La largeur de mes pieds je ne pouvais pas la changer, alors plutôt que d’essayer de les faire rentrer dans un truc qui n’était pas moi, j’aurais bien aimé me demander depuis le début : qu’est ce que cela veut dire de moi ?

En quoi cela peut me permettre d’être pleinement moi et de dire merci à mes pieds parce que je lorsque je mets ces grosses boots, je me sens vraiment moi.

Ce en quoi je crois c’est que la Vie nous a créés tels qu’elle nous a créé, dans une sorte d’ensemble cohérent que nous ne voyons pas toujours. Nous pouvons choisir de considérer que nous sommes parfaits comme cela, à partir du moment ou l’on sort de la dictature de l’esthétique de la société dans laquelle nous vivons.

Il y a d’autres dictatures sociales à dégommer : comme la rapidité, la posture de fonceur et j’en passe.

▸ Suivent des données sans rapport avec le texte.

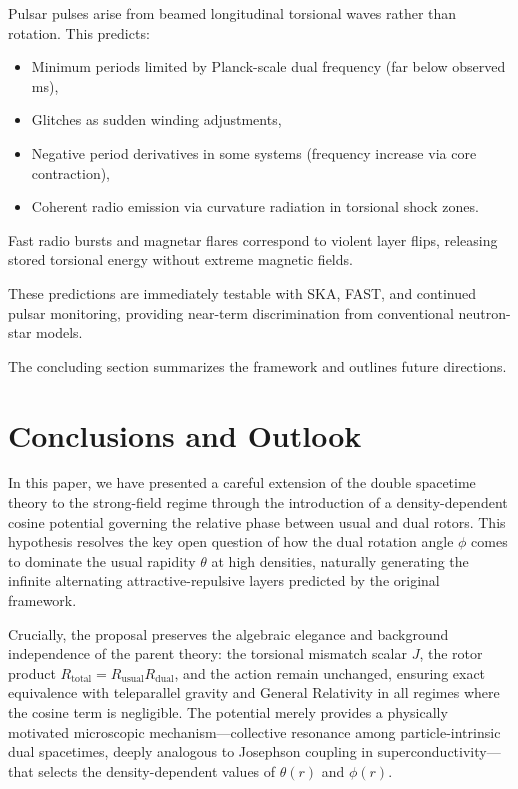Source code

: \documentclass[a4paper]{article}
\begin{document}
Pulsar pulses arise from beamed longitudinal torsional waves rather than rotation. This predicts:
\begin{itemize}
  \item Minimum periods limited by Planck-scale dual frequency (far below observed ms),
  \item Glitches as sudden winding adjustments,
  \item Negative period derivatives in some systems (frequency increase via core contraction),
  \item Coherent radio emission via curvature radiation in torsional shock zones.
\end{itemize}

Fast radio bursts and magnetar flares correspond to violent layer flips, releasing stored torsional energy without extreme magnetic fields.

These predictions are immediately testable with SKA, FAST, and continued pulsar monitoring, providing near-term discrimination from conventional neutron-star models.

The concluding section summarizes the framework and outlines future directions.

\section{Conclusions and Outlook}
\label{sec:conclusions}

In this paper, we have presented a careful extension of the double spacetime theory to the strong-field regime through the introduction of a density-dependent cosine potential governing the relative phase between usual and dual rotors. This hypothesis resolves the key open question of how the dual rotation angle $\phi$ comes to dominate the usual rapidity $\theta$ at high densities, naturally generating the infinite alternating attractive-repulsive layers predicted by the original framework.

Crucially, the proposal preserves the algebraic elegance and background independence of the parent theory: the torsional mismatch scalar $J$, the rotor product $R_\text{total} = R_\text{usual} R_\text{dual}$, and the action remain unchanged, ensuring exact equivalence with teleparallel gravity and General Relativity in all regimes where the cosine term is negligible. The potential merely provides a physically motivated microscopic mechanism—collective resonance among particle-intrinsic dual spacetimes, deeply analogous to Josephson coupling in superconductivity—that selects the density-dependent values of $\theta(r)$ and $\phi(r)$.
\end{document}

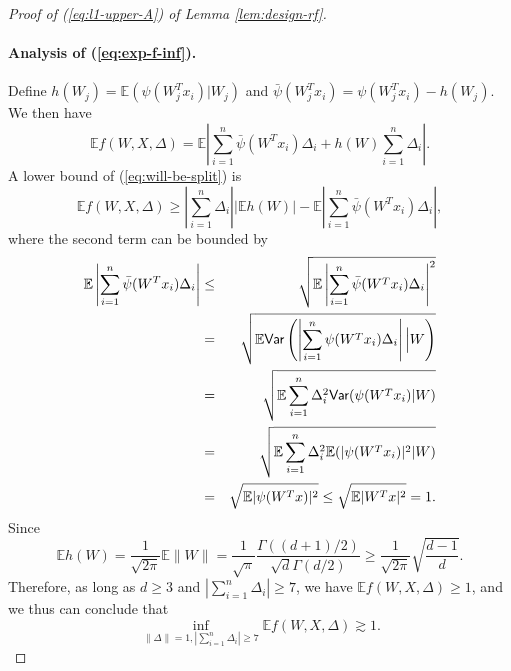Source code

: \begin{proof}[Proof of (\ref{eq:l1-upper-A}) of Lemma \ref{lem:design-rf}]
\paragraph{Analysis of (\ref{eq:exp-f-inf}).} Define $h(W_j)=\mathbb{E}(\psi(W_j^Tx_i)|W_j)$ and $\bar{\psi}(W_j^Tx_i)=\psi(W_j^Tx_i)-h(W_j)$. We then have
\begin{equation}
\mathbb{E}f(W,X,\Delta)=\mathbb{E}\left|\sum_{i=1}^n\bar{\psi}(W^Tx_i)\Delta_i+h(W)\sum_{i=1}^n\Delta_i\right|. \label{eq:will-be-split}
\end{equation}
A lower bound of (\ref{eq:will-be-split}) is
$$\mathbb{E}f(W,X,\Delta)\geq \left|\sum_{i=1}^n\Delta_i\right|\left|\mathbb{E}h(W)\right|-\mathbb{E}\left|\sum_{i=1}^n\bar{\psi}(W^Tx_i)\Delta_i\right|,$$
where the second term can be bounded by
\begin{eqnarray*}
\mathbb{E}\left|\sum_{i=1}^n\bar{\psi}(W^Tx_i)\Delta_i\right| &\leq& \sqrt{\mathbb{E}\left|\sum_{i=1}^n\bar{\psi}(W^Tx_i)\Delta_i\right|^2} \\
&=& \sqrt{\mathbb{E}\Var\left(\left|\sum_{i=1}^n\psi(W^Tx_i)\Delta_i\right|\Big|W\right)} \\
&=& \sqrt{\mathbb{E}\sum_{i=1}^n\Delta_i^2\Var(\psi(W^Tx_i)|W)} \\
&=& \sqrt{\mathbb{E}\sum_{i=1}^n\Delta_i^2\mathbb{E}(|\psi(W^Tx_i)|^2|W)} \\
&=& \sqrt{\mathbb{E}|\psi(W^Tx)|^2} \leq \sqrt{\mathbb{E}|W^Tx|^2} = 1.
\end{eqnarray*}
Since
$$\mathbb{E}h(W)=\frac{1}{\sqrt{2\pi}}\mathbb{E}\|W\|=\frac{1}{\sqrt{\pi}}\frac{\Gamma((d+1)/2)}{\sqrt{d}\Gamma(d/2)}\geq \frac{1}{\sqrt{2\pi}}\sqrt{\frac{d-1}{d}}.$$
Therefore, as long as $d\geq 3$ and $\left|\sum_{i=1}^n\Delta_i\right|\geq 7$, we have $\mathbb{E}f(W,X,\Delta)\geq 1$, and we thus can conclude that
\begin{equation}
\inf_{\|\Delta\|=1,|\sum_{i=1}^n\Delta_i|\geq 7}\mathbb{E}f(W,X,\Delta) \gtrsim 1.\label{eq:l1-1-1}
\end{equation}


\end{proof}
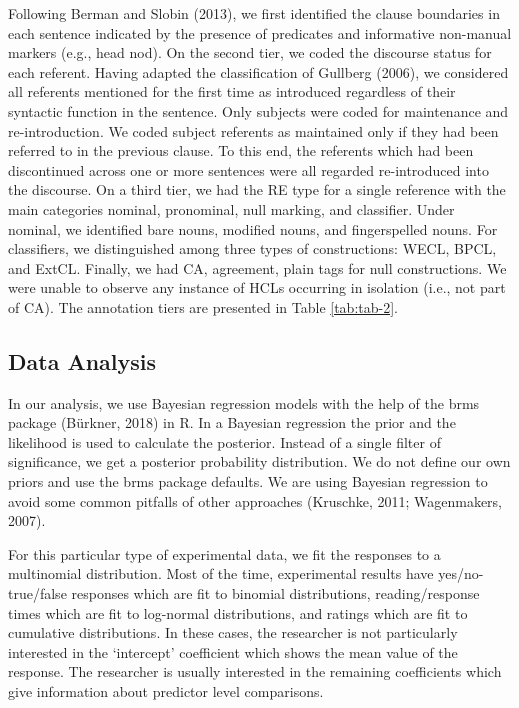 \documentclass[]{elsarticle} %
\begin{document}
Following Berman and Slobin (2013), we first identified the clause
boundaries in each sentence indicated by the presence of predicates and
informative non-manual markers (e.g., head nod). On the second tier, we
coded the discourse status for each referent. Having adapted the
classification of Gullberg (2006), we considered all referents mentioned
for the first time as introduced regardless of their syntactic function
in the sentence. Only subjects were coded for maintenance and
re-introduction. We coded subject referents as maintained only if they
had been referred to in the previous clause. To this end, the referents
which had been discontinued across one or more sentences were all
regarded re-introduced into the discourse. On a third tier, we had the
RE type for a single reference with the main categories nominal,
pronominal, null marking, and classifier. Under nominal, we identified
bare nouns, modified nouns, and fingerspelled nouns. For classifiers, we
distinguished among three types of constructions: WECL, BPCL, and ExtCL.
Finally, we had CA, agreement, plain tags for null constructions. We
were unable to observe any instance of HCLs occurring in isolation
(i.e., not part of CA). The annotation tiers are presented in Table
\ref{tab:tab-2}.

\hypertarget{data-analysis}{%
\subsection{Data Analysis}\label{data-analysis}}

In our analysis, we use Bayesian regression models with the help of the
brms package (Bürkner, 2018) in R. In a Bayesian regression the prior
and the likelihood is used to calculate the posterior. Instead of a
single filter of significance, we get a posterior probability
distribution. We do not define our own priors and use the brms package
defaults. We are using Bayesian regression to avoid some common pitfalls
of other approaches (Kruschke, 2011; Wagenmakers, 2007).

For this particular type of experimental data, we fit the responses to a
multinomial distribution. Most of the time, experimental results have
yes/no-true/false responses which are fit to binomial distributions,
reading/response times which are fit to log-normal distributions, and
ratings which are fit to cumulative distributions. In these cases, the
researcher is not particularly interested in the `intercept' coefficient
which shows the mean value of the response. The researcher is usually
interested in the remaining coefficients which give information about
predictor level comparisons.
\end{document}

Mais ce sont d’autres sujets.

Parfois c’est un accident de la vie qui a porté atteinte à votre esthétique, et du coup vous pouvez bien entendu vous dire que cela n’a rien à voir avec qui vous êtes.

Or je vois à quel point ceux qui ont ce courage incroyable de l’accepter tout de même continuent à avancer et accèdent à des niveaux de profondeurs qu’ils n’auraient peut-être jamais connus s’ils n’étaient pas passés par là ; s’ils avaient eu la possibilité de se fondre dans la masse ou d’être reconnus juste pour leur esthétique.

Le témoignage de Nadalette Lafonta qui a vécu les deux en une seule vie en est une très belle preuve.

Et lorsque je prononce ces mots, cela me relie à une personne que j’ai rencontrée il y a peu, qui s’appelle Marie et qui a vécu très jeune un accident de la Vie.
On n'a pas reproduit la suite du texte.